At the top of the garden, once again, I climbed up the plum tree and found my favourite spot among its branches. I had already come to love this tree. There was nothing nicer than sitting here by myself, amidst the soft rustle of its leaves, looking down on the surrounding gardens, watching the little fragments of suburban life being played out there, or tilting my face towards the sun, feeling its gentle heat on my closed eyelids. I could have sat there forever. This is what my week with Gran and Grandad should have been like, all the time. Instead, Alison was ruining it with her silly, selfish fixation on this weird narrative she had constructed around the Mad Bird Woman, the body in the woods, the mystery of Number 11 which might not even be a mystery at all. And here she was now, trotting up the garden path towards me, that familiar mischievous glint in her eye, doubtless bursting with some unwelcome new suggestion or foolish piece of information to torment me with. The shocking truth revealed itself to me suddenly: I was beginning to hate her.

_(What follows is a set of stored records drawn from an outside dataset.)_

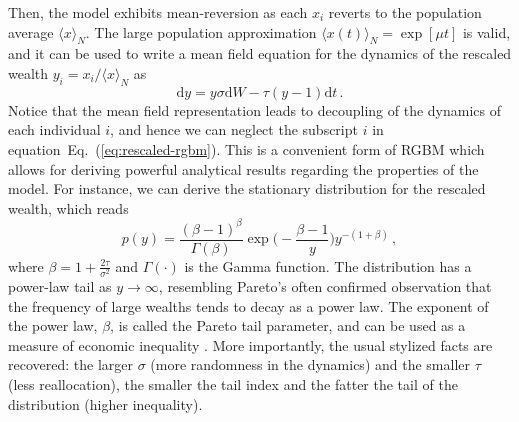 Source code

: \documentclass[11pt]{article}
\newcommand{\eref}[1]{Eq.~(\ref{eq:#1})}
\newcommand{\be}{\begin{equation}}
\newcommand{\ee}{\end{equation}}
\numberwithin{equation}{section}
\begin{document}
Then, the model exhibits mean-reversion as each $x_i$ reverts to the population average $\langle x \rangle_N$. The large population approximation $\langle x(t) \rangle_N = \exp \left[\mu t\right]$ is valid, and it can be used to write a mean field equation for the dynamics of the rescaled wealth $y_i = x_i / \langle x \rangle_N$ as
%
\be
    \mathrm{d} y =   y \sigma  \mathrm{d} W - \tau (y - 1)  \mathrm{d}t\,.
    \label{eq:rescaled-rgbm}
\ee
%
Notice that the mean field representation leads to decoupling of the dynamics of each individual $i$, and hence we can neglect the subscript $i$ in equation~\eref{rescaled-rgbm}. This is a convenient form of RGBM which allows for deriving powerful analytical results regarding the properties of the model. For instance, we can derive the stationary distribution for the rescaled wealth, which reads
%
\be
p(y) = \frac{(\beta - 1)^{\beta}}{\Gamma(\beta)} \exp{\big(-\frac{\beta - 1}{y}\big)} y^{-(1+\beta)}\,,
\label{eq:rgbm-stationary-distribution}
\ee
%
where $\beta = 1 + \frac{2 \tau}{\sigma^2}$ and $\Gamma(\cdot)$ is the Gamma function. The distribution has a power-law tail as $y \to \infty$, resembling Pareto's often confirmed observation that the frequency of large wealths tends to decay as a power law. The exponent of the power law, $\beta$, is called the Pareto tail parameter, and can be used as a measure of economic inequality \citep{Cowell2011}. More importantly, the usual stylized facts are recovered: the larger $\sigma$ (more randomness in the dynamics) and the smaller $\tau$ (less reallocation), the smaller the tail index and the fatter the tail of the distribution (higher inequality).
\end{document}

‘OK,’ she said, clambering on to the branch beside me, causing it to sway and judder, clumsily breaking off a blameless twig as she settled herself. ‘I’ve got it all worked out.’
‘Oh yes?’ I said, keeping my voice flat, trying to convey as little interest as possible.
‘The thing is – what’s stopping us from going round there, knocking on the door, and walking into the house?’